*WHAT YOU NEED TO DO*
Pick out all lines with the word "fourth" from the records that follow.

Start of PROVIDED ENTRIES

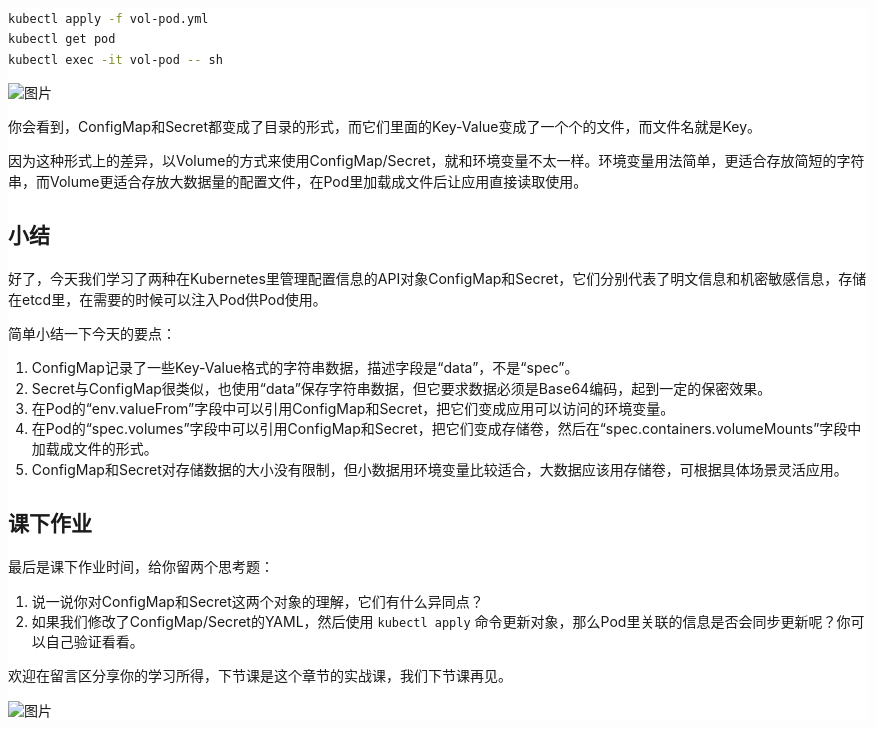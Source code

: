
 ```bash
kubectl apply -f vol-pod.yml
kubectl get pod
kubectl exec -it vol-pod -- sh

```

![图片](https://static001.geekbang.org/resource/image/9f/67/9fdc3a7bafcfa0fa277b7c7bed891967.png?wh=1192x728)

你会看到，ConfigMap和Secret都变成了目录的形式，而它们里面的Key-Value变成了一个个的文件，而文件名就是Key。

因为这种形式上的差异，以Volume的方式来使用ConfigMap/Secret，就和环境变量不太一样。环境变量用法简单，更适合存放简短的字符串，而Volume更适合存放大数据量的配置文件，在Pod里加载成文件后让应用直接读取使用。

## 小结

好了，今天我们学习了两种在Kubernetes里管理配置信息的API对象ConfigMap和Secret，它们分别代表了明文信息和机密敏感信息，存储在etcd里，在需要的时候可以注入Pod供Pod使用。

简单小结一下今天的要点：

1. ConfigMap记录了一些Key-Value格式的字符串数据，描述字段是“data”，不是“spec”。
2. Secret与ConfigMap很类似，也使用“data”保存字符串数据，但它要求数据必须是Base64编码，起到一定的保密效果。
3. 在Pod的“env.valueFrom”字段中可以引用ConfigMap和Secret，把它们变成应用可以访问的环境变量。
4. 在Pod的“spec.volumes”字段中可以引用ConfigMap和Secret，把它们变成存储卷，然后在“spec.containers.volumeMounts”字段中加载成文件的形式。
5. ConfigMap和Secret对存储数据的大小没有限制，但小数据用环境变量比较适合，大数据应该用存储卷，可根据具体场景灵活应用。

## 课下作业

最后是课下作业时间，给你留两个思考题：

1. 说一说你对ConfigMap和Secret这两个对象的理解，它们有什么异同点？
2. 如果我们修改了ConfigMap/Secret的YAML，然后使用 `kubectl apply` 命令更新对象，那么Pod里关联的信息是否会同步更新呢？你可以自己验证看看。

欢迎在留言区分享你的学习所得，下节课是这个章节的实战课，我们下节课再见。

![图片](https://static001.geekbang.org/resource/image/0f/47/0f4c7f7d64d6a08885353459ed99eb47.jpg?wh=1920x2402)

End of PROVIDED ENTRIES
Start of PROVIDED ENTRIES

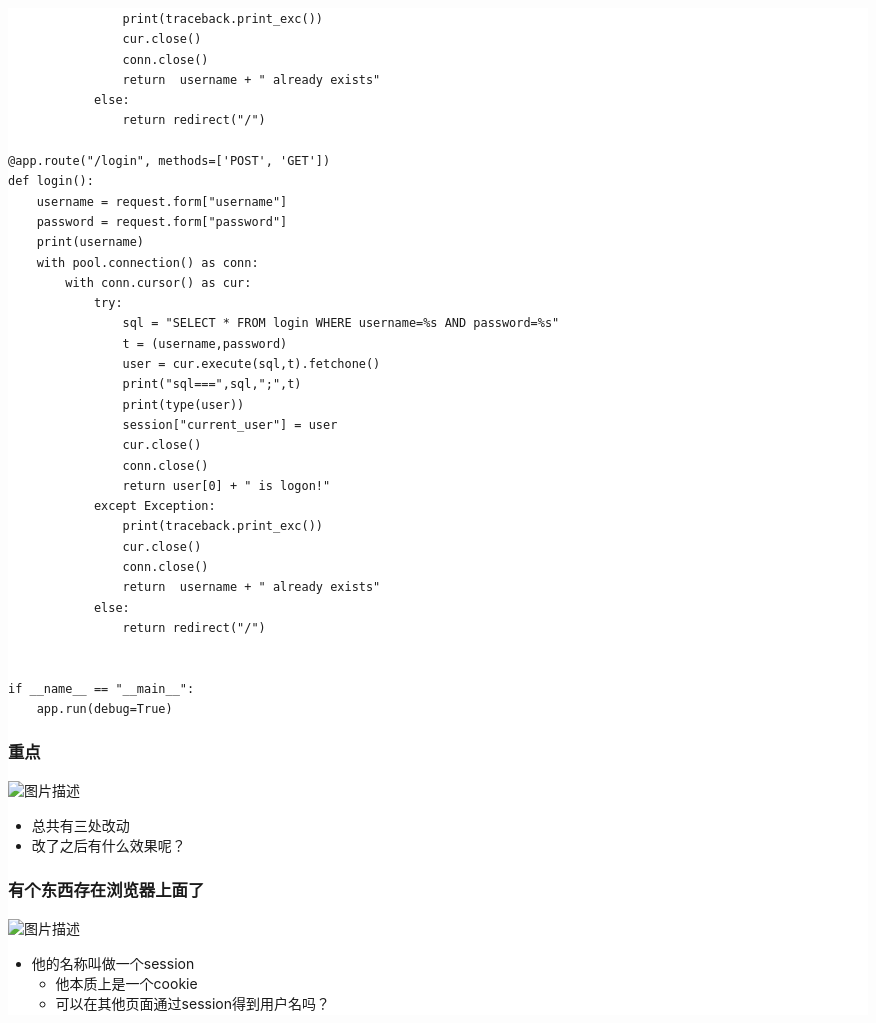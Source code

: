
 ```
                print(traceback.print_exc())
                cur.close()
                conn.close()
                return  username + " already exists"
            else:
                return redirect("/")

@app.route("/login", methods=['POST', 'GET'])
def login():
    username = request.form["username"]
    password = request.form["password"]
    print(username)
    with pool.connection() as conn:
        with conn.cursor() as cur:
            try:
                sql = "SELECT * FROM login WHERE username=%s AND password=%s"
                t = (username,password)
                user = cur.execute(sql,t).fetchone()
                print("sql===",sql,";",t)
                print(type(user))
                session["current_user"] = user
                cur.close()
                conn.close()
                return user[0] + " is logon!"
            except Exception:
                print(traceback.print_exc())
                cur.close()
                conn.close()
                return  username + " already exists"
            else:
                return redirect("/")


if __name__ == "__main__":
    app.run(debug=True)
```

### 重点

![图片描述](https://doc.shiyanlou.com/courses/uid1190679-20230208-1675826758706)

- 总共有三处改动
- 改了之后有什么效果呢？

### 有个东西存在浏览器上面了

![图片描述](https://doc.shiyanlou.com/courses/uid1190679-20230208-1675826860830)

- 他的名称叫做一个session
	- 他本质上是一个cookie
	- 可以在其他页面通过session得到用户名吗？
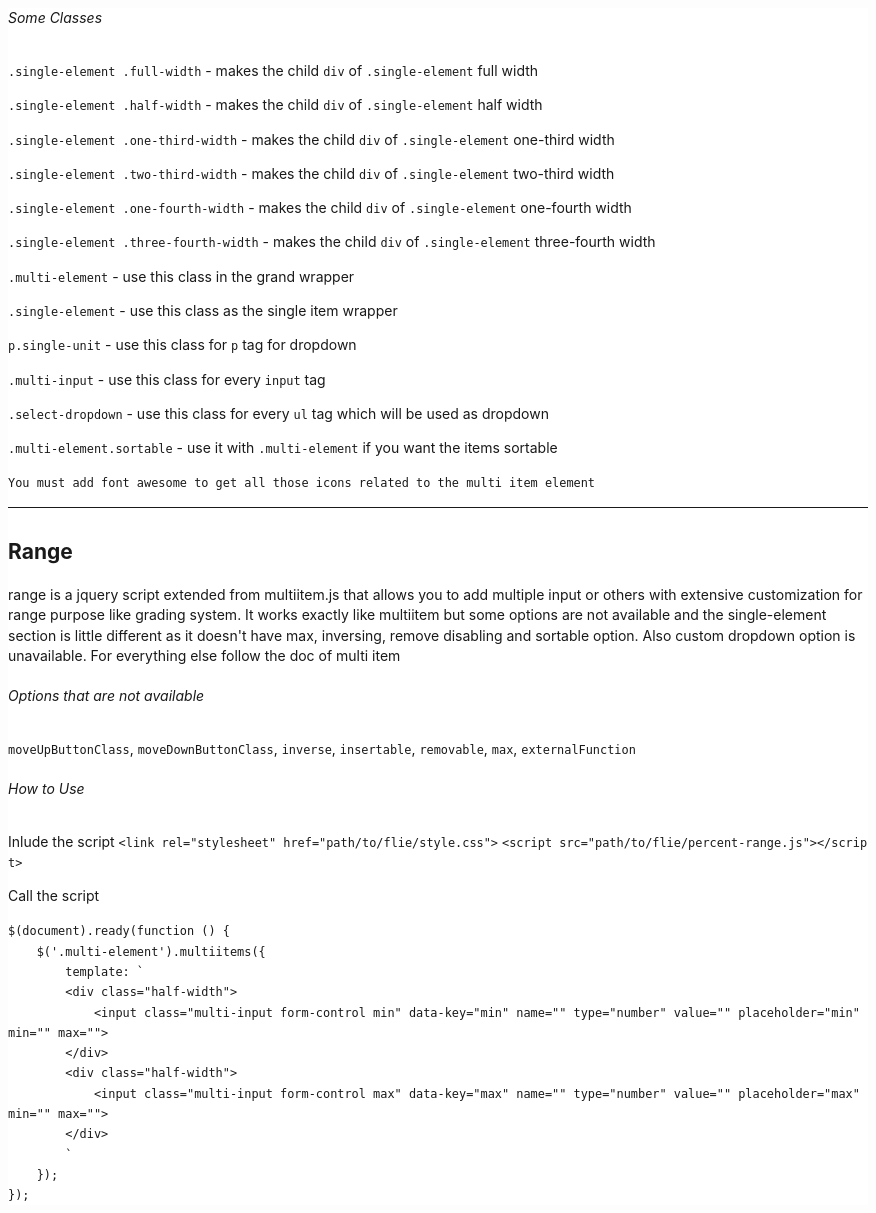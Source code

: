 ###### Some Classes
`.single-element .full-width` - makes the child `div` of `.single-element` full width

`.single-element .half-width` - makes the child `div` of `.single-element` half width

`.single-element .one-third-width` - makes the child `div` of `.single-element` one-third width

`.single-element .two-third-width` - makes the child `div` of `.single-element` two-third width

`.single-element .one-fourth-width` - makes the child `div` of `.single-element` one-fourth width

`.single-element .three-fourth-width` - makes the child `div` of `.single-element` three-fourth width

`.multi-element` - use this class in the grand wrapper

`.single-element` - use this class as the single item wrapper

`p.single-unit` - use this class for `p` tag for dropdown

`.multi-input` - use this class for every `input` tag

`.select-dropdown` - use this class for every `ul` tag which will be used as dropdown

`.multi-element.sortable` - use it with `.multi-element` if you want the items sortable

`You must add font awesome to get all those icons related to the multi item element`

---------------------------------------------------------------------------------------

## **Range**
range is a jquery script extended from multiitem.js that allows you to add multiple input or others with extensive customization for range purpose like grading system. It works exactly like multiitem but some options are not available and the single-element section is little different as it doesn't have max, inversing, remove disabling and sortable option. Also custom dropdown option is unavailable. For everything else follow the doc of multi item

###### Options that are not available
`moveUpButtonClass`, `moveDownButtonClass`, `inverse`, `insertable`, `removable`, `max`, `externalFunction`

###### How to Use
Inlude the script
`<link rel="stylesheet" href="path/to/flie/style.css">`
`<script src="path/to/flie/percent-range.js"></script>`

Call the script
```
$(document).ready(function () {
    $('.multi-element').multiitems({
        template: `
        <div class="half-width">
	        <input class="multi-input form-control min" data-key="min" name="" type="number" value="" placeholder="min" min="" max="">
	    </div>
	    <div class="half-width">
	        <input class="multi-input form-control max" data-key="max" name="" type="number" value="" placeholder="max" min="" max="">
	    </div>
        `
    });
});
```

End of PROVIDED ENTRIES
Start of PROVIDED ENTRIES

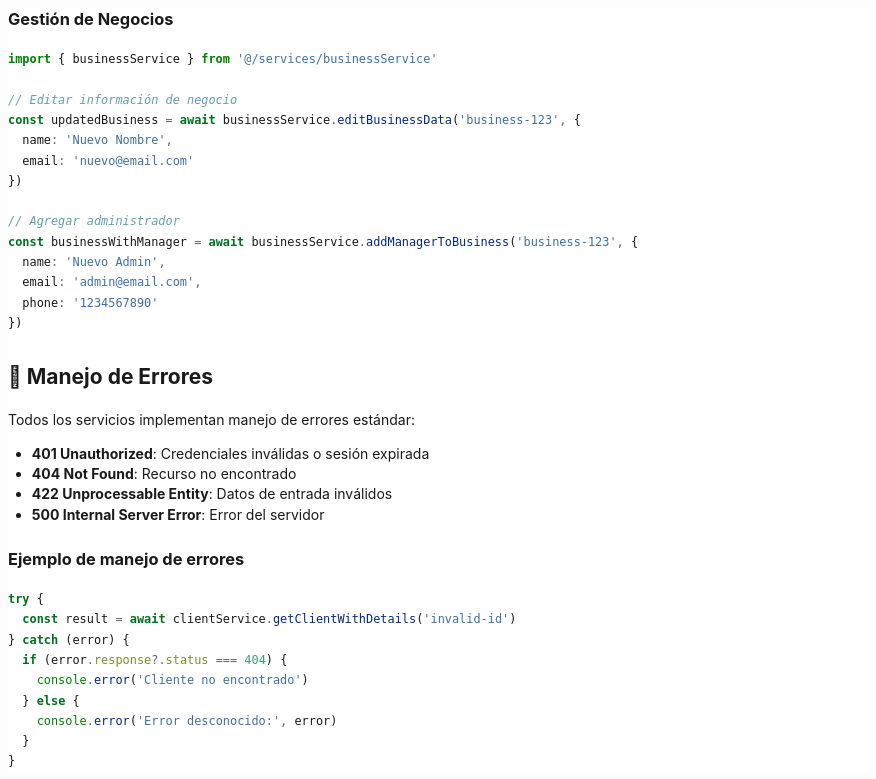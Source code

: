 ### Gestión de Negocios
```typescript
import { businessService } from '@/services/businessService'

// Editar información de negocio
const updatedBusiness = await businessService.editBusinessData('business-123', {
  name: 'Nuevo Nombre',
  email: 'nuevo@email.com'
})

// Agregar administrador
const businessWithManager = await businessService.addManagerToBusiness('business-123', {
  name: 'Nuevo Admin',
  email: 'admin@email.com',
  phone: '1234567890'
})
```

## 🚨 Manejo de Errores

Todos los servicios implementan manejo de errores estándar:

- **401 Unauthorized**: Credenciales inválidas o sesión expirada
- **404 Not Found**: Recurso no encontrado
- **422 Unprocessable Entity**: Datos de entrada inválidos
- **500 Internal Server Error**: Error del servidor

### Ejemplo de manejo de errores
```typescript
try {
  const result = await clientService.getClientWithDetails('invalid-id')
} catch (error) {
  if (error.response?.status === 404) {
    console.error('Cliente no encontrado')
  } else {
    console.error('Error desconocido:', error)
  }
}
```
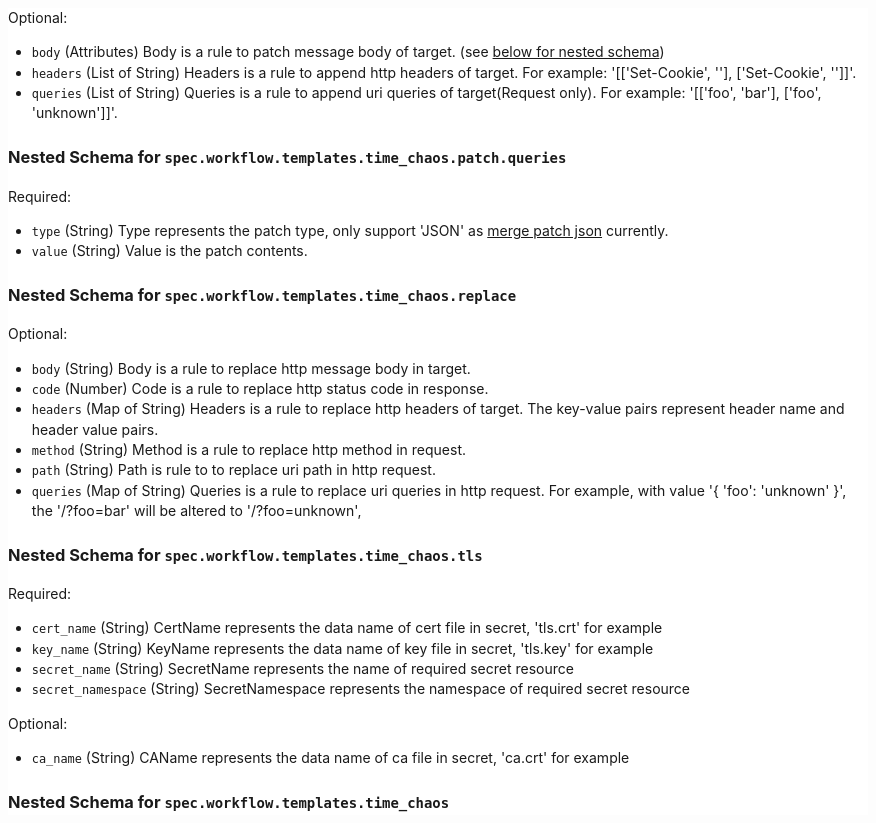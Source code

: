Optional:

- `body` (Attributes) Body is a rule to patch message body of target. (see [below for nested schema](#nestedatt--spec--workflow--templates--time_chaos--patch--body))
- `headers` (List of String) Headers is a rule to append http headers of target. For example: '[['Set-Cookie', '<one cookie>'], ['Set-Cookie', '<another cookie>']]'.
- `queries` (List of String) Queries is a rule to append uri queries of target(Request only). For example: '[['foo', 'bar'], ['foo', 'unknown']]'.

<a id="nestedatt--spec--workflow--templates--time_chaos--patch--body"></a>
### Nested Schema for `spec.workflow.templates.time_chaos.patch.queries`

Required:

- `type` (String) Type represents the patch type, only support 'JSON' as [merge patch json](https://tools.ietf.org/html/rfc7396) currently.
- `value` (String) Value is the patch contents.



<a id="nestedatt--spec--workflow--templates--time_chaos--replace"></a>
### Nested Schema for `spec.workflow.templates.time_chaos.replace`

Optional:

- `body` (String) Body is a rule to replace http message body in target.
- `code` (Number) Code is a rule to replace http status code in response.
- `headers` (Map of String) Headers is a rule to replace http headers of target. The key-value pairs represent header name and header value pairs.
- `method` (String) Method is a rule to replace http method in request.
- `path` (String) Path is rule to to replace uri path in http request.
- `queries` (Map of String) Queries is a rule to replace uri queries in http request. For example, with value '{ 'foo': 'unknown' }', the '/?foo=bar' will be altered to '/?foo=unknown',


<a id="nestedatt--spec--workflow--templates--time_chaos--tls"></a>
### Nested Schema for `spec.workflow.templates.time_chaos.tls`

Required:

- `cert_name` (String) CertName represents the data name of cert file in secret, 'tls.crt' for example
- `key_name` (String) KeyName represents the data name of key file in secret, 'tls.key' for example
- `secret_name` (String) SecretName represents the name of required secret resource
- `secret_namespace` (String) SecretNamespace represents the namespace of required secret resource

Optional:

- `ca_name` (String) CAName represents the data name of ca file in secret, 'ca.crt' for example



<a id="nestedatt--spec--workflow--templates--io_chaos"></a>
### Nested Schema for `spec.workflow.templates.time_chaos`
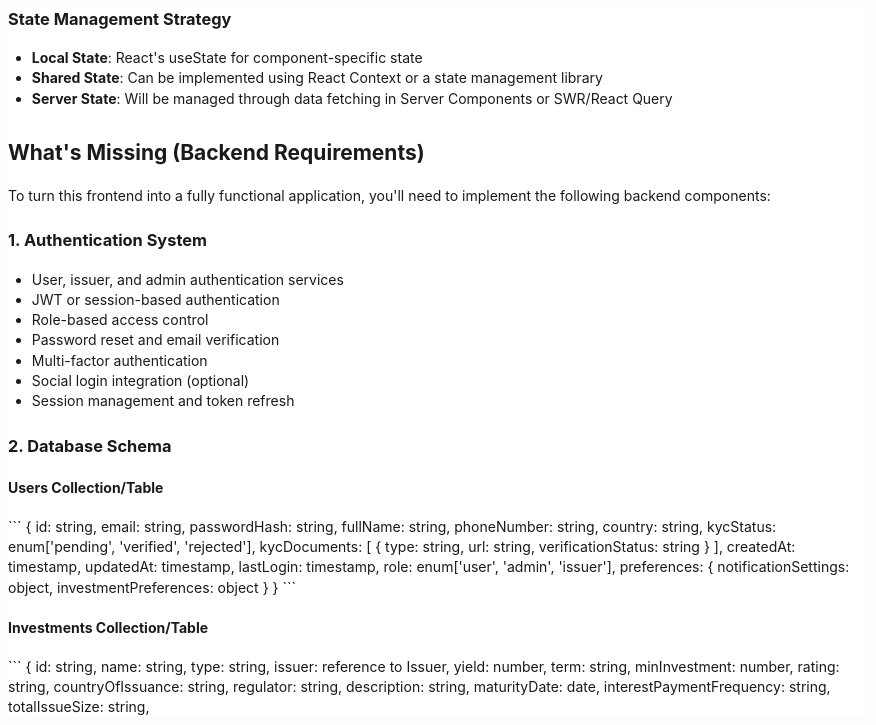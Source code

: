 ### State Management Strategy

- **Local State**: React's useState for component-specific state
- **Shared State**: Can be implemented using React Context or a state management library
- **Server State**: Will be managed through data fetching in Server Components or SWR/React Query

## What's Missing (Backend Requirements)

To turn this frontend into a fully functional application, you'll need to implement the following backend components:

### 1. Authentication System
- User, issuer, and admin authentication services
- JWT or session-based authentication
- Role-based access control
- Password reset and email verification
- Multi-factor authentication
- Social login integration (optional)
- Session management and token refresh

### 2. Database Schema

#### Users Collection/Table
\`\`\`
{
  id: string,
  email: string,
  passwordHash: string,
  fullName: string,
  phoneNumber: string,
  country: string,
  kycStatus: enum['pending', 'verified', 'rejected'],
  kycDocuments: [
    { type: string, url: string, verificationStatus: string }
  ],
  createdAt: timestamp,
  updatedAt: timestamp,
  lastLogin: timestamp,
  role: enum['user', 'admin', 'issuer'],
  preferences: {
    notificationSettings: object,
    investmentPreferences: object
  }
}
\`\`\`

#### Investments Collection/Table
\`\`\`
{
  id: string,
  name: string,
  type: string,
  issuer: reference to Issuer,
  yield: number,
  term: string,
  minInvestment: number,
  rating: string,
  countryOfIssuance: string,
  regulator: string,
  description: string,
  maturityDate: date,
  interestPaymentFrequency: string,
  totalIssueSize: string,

End of PROVIDED ENTRIES

*SOLUTION FOR THIS EXERCISE*
`.single-element .one-fourth-width` - makes the child `div` of `.single-element` one-fourth width
`.single-element .three-fourth-width` - makes the child `div` of `.single-element` three-fourth width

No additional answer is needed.